“Há quem mate os leões, admiro-os; porém prefiro
aqueles que os domam.
Os leões passam, assim como os reis e as florestas.”
(Gérard
de Nerval)
Aquele vão de espaço mais conhecido como cenário, com todo o preenchimento da
direção de arte, objetos de cena, equilíbrio cenográfico ou qualquer um dos
artifícios e aparatos de uma obra fílmica, aqui se esgota. Nada mais resta a
não ser um espaço nu com duas atrizes onde impera a escuridão.
Surge então um relicário arquitetural de
sombras, reinando uma harmonia noturna delineada numa imensidão sem fim. Um
verdadeiro buraco negro de melodias noturnas. Algo pensado, condensado e
tateado às cegas pela destreza, rigor e pulso do diretor, fazendo assim abrirem-se
as fendas de um palco infinito, clareando infinitas possibilidades. Daí vem
aquele perigo, uma espécie de labirinto velado – à espreita – que murmura
sentenciando a escolha de um take.
Basta uma cena com intuito requintado,
propositalmente feita para arrancar grandes aplausos de uma plateia, que facilmente
a obra verte-se no abismo deletério de uma próxima sequência sem saída. Nisso
consiste a dureza do simplório ambiente estruturado pelo diretor Luiz Rosemberg
Filho.
No início esboça-se algo de uma estranheza
única onde duas mulheres trajadas de um luto quase ritualístico, mais se
assemelhando a uma ceita ocultista, preparam a personagem Carminha, personificada
por Patrícia Niedermeier. Ao porte marmóreo de uma “Vênus decaída”, ela se
reveste de suas indumentárias e apetrechos, revelando quadros que vingam como a
iniciação mágica de um voodoo matrimonial. Jandira – vivida por Ana Abbott – em sua
truncada inocência nada pueril, está prestes a se casar, porém ninguém aparece
no maldito cerimonial a não ser outra noiva, a própria Carminha.
Os corpos femininos geograficamente
mapeados, entranhados da mácula bestial do “poder” contida no discurso das
personagens, onde esperanças mutiladas, argumentos degradados e dialéticas extenuadas
vão desvanecendo-se pouco a pouco na sede existencialista extática – comungada
em pequenas doses – de uma eterna noite vivida naquele local.
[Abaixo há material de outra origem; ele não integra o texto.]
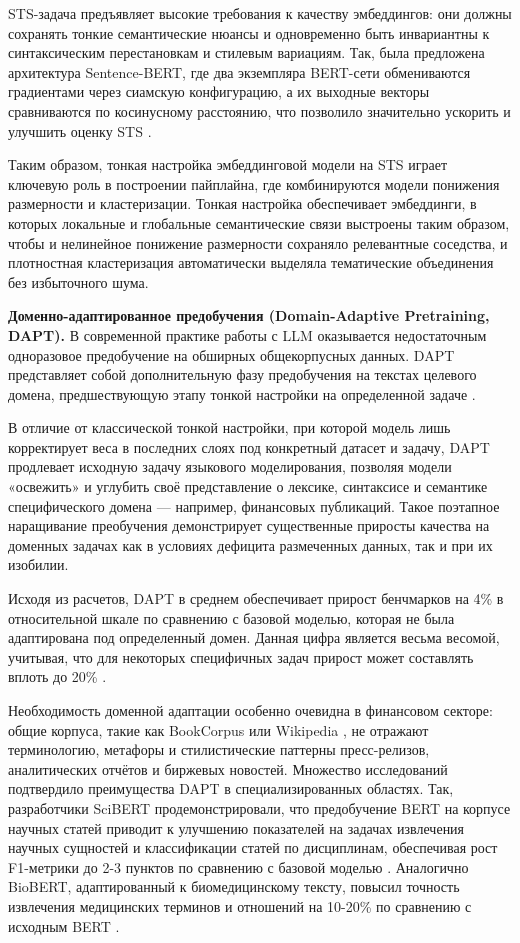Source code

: STS-задача предъявляет высокие требования к качеству эмбеддингов: они должны сохранять тонкие семантические нюансы
и одновременно быть инвариантны к синтаксическим перестановкам и стилевым вариациям. Так, была предложена архитектура
Sentence-BERT, где два экземпляра BERT-сети обмениваются градиентами через сиамскую конфигурацию, а их выходные векторы
сравниваются по косинусному расстоянию, что позволило значительно ускорить и улучшить оценку STS \parencite{SBERT2019}.

Таким образом, тонкая настройка эмбеддинговой модели на STS играет ключевую роль в построении пайплайна, где комбинируются
модели понижения размерности и кластеризации. Тонкая настройка обеспечивает эмбеддинги, в которых локальные и глобальные
семантические связи выстроены таким образом, чтобы и нелинейное понижение размерности сохраняло релевантные соседства,
и плотностная кластеризация автоматически выделяла тематические объединения без избыточного шума.

\textbf{Доменно-адаптированное предобучения (Domain-Adaptive Pretraining, DAPT).} В современной практике работы с
LLM оказывается недостаточным одноразовое предобучение на обширных общекорпусных данных. DAPT представляет собой
дополнительную фазу предобучения на текстах целевого домена, предшествующую этапу тонкой настройки на определенной
задаче \parencite{gururangan2020DAPT}.

В отличие от классической тонкой настройки, при которой модель лишь корректирует веса в последних слоях под конкретный
датасет и задачу, DAPT продлевает исходную задачу языкового моделирования, позволяя модели «освежить» и углубить своё
представление о лексике, синтаксисе и семантике специфического домена --- например, финансовых публикаций. Такое поэтапное
наращивание преобучения демонстрирует существенные приросты качества на доменных задачах как в условиях дефицита
размеченных данных, так и при их изобилии.

Исходя из расчетов, DAPT в среднем обеспечивает прирост бенчмарков на 4\% в относительной шкале по сравнению с базовой
моделью, которая не была адаптирована под определенный домен. Данная цифра является весьма весомой, учитывая, что
для некоторых специфичных задач прирост может составлять вплоть до 20\% \parencite{gururangan2020DAPT}.

Необходимость доменной адаптации особенно очевидна в финансовом секторе: общие корпуса, такие как BookCorpus \parencite{BookCorpus2015}
или Wikipedia \parencite{WikiText2017}, не отражают терминологию, метафоры и стилистические паттерны пресс-релизов, аналитических отчётов
и биржевых новостей. Множество исследований подтвердило преимущества DAPT в специализированных областях. Так,
разработчики SciBERT продемонстрировали, что предобучение BERT на корпусе научных статей приводит к улучшению
показателей на задачах извлечения научных сущностей и классификации статей по дисциплинам, обеспечивая рост
F1-метрики до 2-3 пунктов по сравнению с базовой моделью \parencite{SciBERT2019}. Аналогично BioBERT, адаптированный
к биомедицинскому тексту, повысил точность извлечения медицинских терминов и отношений на 10-20\% по сравнению
с исходным BERT \parencite{BioBERT2020}.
Num tácito desespero
de fúria afetiva tudo recomeça, novamente às avessas e assim, em trocas
serenadas, entrelaçando confidências, sublevando o brilho do indivíduo; a potência
do ser amoroso acaba por prevalecer como força natural. Numa espécie de transmutação
elementar, os diálogos petrificados de antes se moldam em prosas sutis
desveladas aos afetos e vínculos poeticamente emotivos.
Como dizia William
Blake, “a cisterna contém e a fonte transborda”, e assim no decorrer do filme
existem pontos nos quais o contingente emocional de toda estrutura é despertado,
fragmentando delicadamente a estética em lapsos de tempo. E uma multidão de
signos carregados irrompem numa valsa rodeada por atos, reintegrando os corpos
num todo universal embevecido, torrencialmente embriagado, sublimando nossas
personagens a uma nova aurora, e magnetizando o olhar do espectador que vai sendo conduzido com maestria pelo cineasta.
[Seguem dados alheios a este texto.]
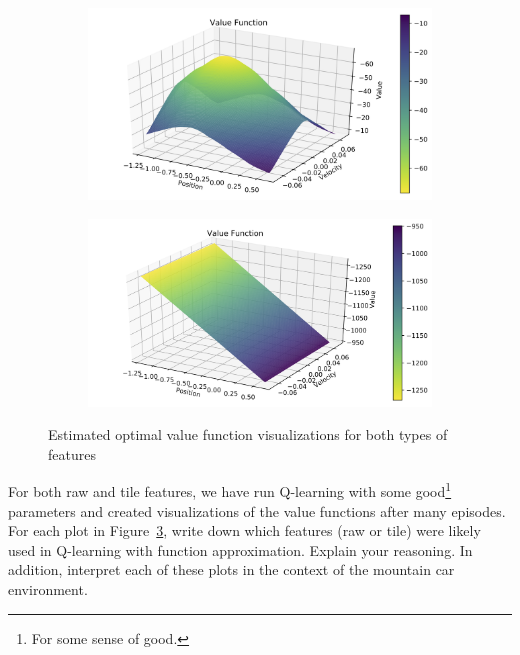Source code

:\documentclass[11pt,addpoints,answers]{exam}
\begin{document}
\begin{questions}
    \begin{your_solution}[title=Comment,height=5cm,width=15cm]
    \end{your_solution}
    \clearpage
    \begin{figure}[H]
        \centering
        \begin{subfigure}{0.5\textwidth}
            \includegraphics[width=\linewidth]{figs/value_A.png}
            \caption{}
            \label{fig:value_a}
        \end{subfigure}%
        \begin{subfigure}{0.5\textwidth}
            \includegraphics[width=\linewidth]{figs/value_B.png}
            \caption{}
            \label{fig:value_b}
        \end{subfigure}
        \caption{Estimated optimal value function visualizations for both types of features}
        \label{fig:value}
    \end{figure}
    
    \question[2] For both raw and tile features, we have run Q-learning with some good\footnote{For some sense of good.} parameters and created visualizations of the value functions after many episodes. For each plot in Figure~\ref{fig:value}, write down which features (raw or tile) were likely used in Q-learning with function approximation. Explain your reasoning. In addition, interpret each of these plots in the context of the mountain car environment.
    

\end{questions}
\end{document}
Ana Abbot e Patrícia Niedermeier viveram
mais do que a personificação recíproca de duas atrizes. Num filme dessa estirpe,
há uma transmigração de almas entre atores de qualidade. Entre as duas, essa alquimia
eclode da compreensão da proposta do diretor, do tato, do esboço, de falharem
juntas, de trocarem juntas, dando forma a Jandira e Carminha. Num processo
demorado e demasiadamente humano, lindamente humano, fez-se erguer o campanário
cênico ideal, resultado da união viva e atemporal de duas personagens.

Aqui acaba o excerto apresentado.